Manufacturing Industry in Growth Mode
With the new administration in Washington and an expected pro-business agenda, anticipation is high for growth in the manufacturing industry. According to the NAM Manufacturers’ Outlook Survey, more than 93 percent of manufacturers feel positive about their economic outlook, up from 78 percent in December. With opportunities for growth within reach, middle market manufacturers will need to shift focus to battle competition and differentiate in the market. We expect an uptick in deal flow and capital investment, and for many manufacturers, investing in the IoT may be just the competitive edge they need.
IoT Adoption Is Increasing, But Strategy Isn’t Keeping Pace
In the new MPI Internet of Things Study, sponsored by BDO, we found that global manufacturers are making significant progress toward IoT integration. Over half of the 374 manufacturers surveyed characterize themselves as IoT-competitive companies, and 14 percent say they’re IoT leaders. IoT-enabled manufacturers are also seeing impressive returns on their investments: 72 percent increased their productivity and 69 percent increased their profitability in the last year by applying the IoT to plants and processes.
Despite the advantages reported, 40 percent of manufacturers do not yet have a strategy in place to apply the IoT to their processes. Whether your organization lacks an IoT strategy, or is in the midst of putting one into action, there are critical components that should be considered in the early stages. For example, our study found that most manufacturers are missing opportunities to take advantage of research tax credits and build in security features. But middle market manufacturers are uniquely positioned to move on the IoT with the right strategy, people, processes and technology to maximize their advantage.
“Crawl-Walk-Run” Mentality Applies to Technology
It’s no secret that middle market companies have to be wise about how they spend and invest. When it comes to the IoT, middle market companies are too big to ignore it, but must avoid mistakes and missteps they can’t afford. Middle market companies often take a measured approach to embracing new technology. That means investments are often more carefully planned and staged, boding well for success. For executives looking at the IoT, it’s critical to confirm your proposed use cases for the technology will align with your business objectives and drive value. It’s critical to first ensure you have the underlying technology and management systems to enable the IoT, understand its performance and measure KPIs that increase value, margins, sales and shareholder value. You can’t build an effective 21st century technology rollout on 1980s software and systems.

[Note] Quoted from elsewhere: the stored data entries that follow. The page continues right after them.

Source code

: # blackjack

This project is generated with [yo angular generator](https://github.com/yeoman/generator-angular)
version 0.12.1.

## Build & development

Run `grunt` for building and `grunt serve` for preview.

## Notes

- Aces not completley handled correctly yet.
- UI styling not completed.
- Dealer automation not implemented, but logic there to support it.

Middle Market Characteristics Create IoT Advantages
Once those initial questions are addressed, middle market manufacturers can capitalize on some of the benefits of their size and market position relative to larger competitors. First, they are nimble and able to get buy-in on transformative projects because change leaders have more access to and attention from the C-suite and board. Projects can move faster because they are one of a few, rather than one of hundreds. Finally, middle market companies have had the benefit of observing competitors’ IoT adaption and can now apply lessons learned and cost-saving strategies to their own initiatives.
But that doesn’t mean manufacturers should charge forward without laying the necessary foundation. Our study found that less than half of manufacturers are considering cybersecurity at the product conceptualization and design stage, missing opportunities to build in security at the ground level. And 58 percent of manufacturers are not planning to claim tax credits and incentives available for IoT investments, meaning many are leaving money on the table that could help fund innovation.
IoT adaption is a marathon, not a sprint. Middle market manufacturers are well-positioned to unlock IoT’s potential given their steady strategic approach and flexibility if they ensure the right systems are in place and the use cases are aligned with value.